I'm under the impression that any type of "observation" will collapse the wave function, observation here meaning something closer to quanta interacting with a thermodynamically irreversible environment. But a look at the Wiki pages for "measurement problem", "quantum decoherence" and "wave function collapse" tells me that if nothing else things might be more complicated than that.
 
 
Lurid Archive
12:55 / 08.06.07
That was my point. If you are going to insist that an inanimate machine can't collapse a wave function, then you have to accept some pretty bizzare consequences. And if machines *can* collapse the wave function, it isn't clear what special role consciousness really has to play in this game.
 
 
Closed for Business Time
13:40 / 08.06.07
Well, I guess if you assume (as in some panpsychist ontologies) that information-processing activity of any kind, even if merely quantum decoherence, is an evidence of mind (though not necessarily consciousness), then you can grant fundamentally mental properties to what we usually refer to as classical physical phenomena. It seems to me that this was the preferred route of f.ex. Gregory Bateson's intellectual trajectory. He asked (I paraphrase from memory) - where does the mind end in a blind person? Does it comprise the brain and the nervous system? The whole body? Does it extend to hir walking stick?

Disclosure: I tend to fall into a slightly more than half-baked panpsychist/monist position if pressed. It seems more coherent to me than many forms of emergentism.

In any case, if Goswami believes that conscious observation is necessary for collapse of the wave function, I for one believe he is wrong.

Links (Stanford Encyclopedia of Philosophy)
Panpsychism
Emergent properties
 
 
Tuna Ghost: Pratt knot hero
18:53 / 08.06.07
And why does there have to be a "a discontinuity, a real jump out of the system, an inviolate level"? Is it because otherwise Hofstadter would be right?

I'm not sure what you mean here. Hofstadter also cites the "jump out of the system" and the need for an inviolate level. This was Goswami's attempt to provide an explanation for it. What Hofstadter doesn't provide, as noted above, is an explanation on how exactly he plans to cause a jump to an inviolate level in a silicon machine.

Also, if the collapse of the wave function requires consciousness, doesn't that mean that the universe only popped into existence *after* the evolution of humans....which was dependent on the existence of the universe. I guess you can make that work, but it is pretty hard to digest.

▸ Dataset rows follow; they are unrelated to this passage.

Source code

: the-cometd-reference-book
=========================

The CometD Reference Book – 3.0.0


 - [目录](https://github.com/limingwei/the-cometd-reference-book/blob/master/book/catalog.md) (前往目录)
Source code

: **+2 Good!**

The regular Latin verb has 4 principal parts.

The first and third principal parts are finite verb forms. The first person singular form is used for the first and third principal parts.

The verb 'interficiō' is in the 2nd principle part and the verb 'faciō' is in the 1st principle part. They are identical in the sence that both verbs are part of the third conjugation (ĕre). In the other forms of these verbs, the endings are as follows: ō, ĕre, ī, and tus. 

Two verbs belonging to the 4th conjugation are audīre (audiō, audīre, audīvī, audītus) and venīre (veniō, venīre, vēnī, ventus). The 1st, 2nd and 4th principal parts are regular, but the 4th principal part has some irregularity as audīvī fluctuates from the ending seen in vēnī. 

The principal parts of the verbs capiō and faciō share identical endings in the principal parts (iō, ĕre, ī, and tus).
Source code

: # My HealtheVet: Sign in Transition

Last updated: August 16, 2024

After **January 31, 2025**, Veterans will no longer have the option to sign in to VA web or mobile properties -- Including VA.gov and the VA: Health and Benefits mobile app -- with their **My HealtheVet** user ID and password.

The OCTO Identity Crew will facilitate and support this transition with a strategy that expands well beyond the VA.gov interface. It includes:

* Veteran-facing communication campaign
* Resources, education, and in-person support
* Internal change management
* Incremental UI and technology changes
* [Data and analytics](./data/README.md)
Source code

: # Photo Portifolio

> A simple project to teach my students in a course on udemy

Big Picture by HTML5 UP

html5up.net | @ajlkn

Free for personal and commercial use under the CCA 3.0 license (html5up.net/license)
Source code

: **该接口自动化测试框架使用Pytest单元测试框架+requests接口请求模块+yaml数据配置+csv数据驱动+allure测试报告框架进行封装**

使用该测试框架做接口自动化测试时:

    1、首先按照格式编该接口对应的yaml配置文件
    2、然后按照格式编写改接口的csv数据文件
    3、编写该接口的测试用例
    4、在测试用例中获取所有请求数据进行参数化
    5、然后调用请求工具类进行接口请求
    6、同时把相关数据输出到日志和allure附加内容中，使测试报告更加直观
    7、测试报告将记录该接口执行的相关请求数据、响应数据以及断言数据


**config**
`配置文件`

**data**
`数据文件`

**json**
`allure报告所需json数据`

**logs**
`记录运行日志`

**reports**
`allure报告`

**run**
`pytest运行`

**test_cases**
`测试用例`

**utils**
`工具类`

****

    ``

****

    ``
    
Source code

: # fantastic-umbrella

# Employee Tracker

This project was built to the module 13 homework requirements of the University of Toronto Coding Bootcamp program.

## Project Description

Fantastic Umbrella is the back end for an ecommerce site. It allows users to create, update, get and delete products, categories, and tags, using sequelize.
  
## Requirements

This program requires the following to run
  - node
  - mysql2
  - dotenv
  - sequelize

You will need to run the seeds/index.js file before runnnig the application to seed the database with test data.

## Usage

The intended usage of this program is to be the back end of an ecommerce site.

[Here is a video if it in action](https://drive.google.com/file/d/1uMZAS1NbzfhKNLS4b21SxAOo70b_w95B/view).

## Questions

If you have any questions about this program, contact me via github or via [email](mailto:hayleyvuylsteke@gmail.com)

It should be noted that Goswami believes that consciousness is independent of humans, that it is something we partake of. He quotes someone in an earlier chapter: "Consciousness is a singular for which there is no plural". His ideas of what consciousness actually *is* are a little on the mystical side, but I'd be happy to outline them for you.
 
 
Lurid Archive
19:31 / 08.06.07
Tuna. Hmmm. I've read Hofstadter's GEB but I'm not sure I recognise what you are saying here - this could just be bad memory on my part. As I recall, Hofstadter argues that self referentiality can introduce a layer of complexity in a mechanistic system beyond that which one would imagine for it. And he speculates that one might use this idea to understand how comlex processes like thought and consciousness might arise out of mechanistic processes. He takes Godel's theorems as exemplifying this idea. So while "he doesn't demonstrate" that consciousness, for example, can arise from a silicon machine (what would that involve, short of building a self-conscious computer?) it would be misleading to suggest that he doesn't address the problem and argue quite strongly for his take on its solution.

As for the consciousness bit....is Goswami essentially saying that you can explain the collapse of the wave function by appeal to what might commonly be recognised as a deity? And that this deity, being integrally part of the collapse of the wave function, cannot manifest in silicon machines but *can* manifest in other inanimate objects (in order to avoid the conclusion that the universe popped into existence only when humans appeared)? I'm not finding this mightily convincing, tbh.
 
 
Tuna Ghost: Pratt knot hero
19:56 / 08.06.07
Well, I suppose I can't blame you--he does get mystical here and there, and maybe the Lab isn't the best place for it. Let me brush up on this and I'll post more about it later (I admit I'm not sure how to introduce that sort of thing into this discussion...I suppose the process and reasons of doing that may be a thread of it's own someday, but certainly not right now).

Re: Hofstadter, it may well be my memory loss playing a role here, as his take on the solution isn't ringing any bells...I'm not sure why Hofstadter wouldn't agree with Goswami's use of his ideas. I don't see where they conflict. But to be honest I do smoke a lot of pot, and am occasionally guilty of missing glaring contradictions.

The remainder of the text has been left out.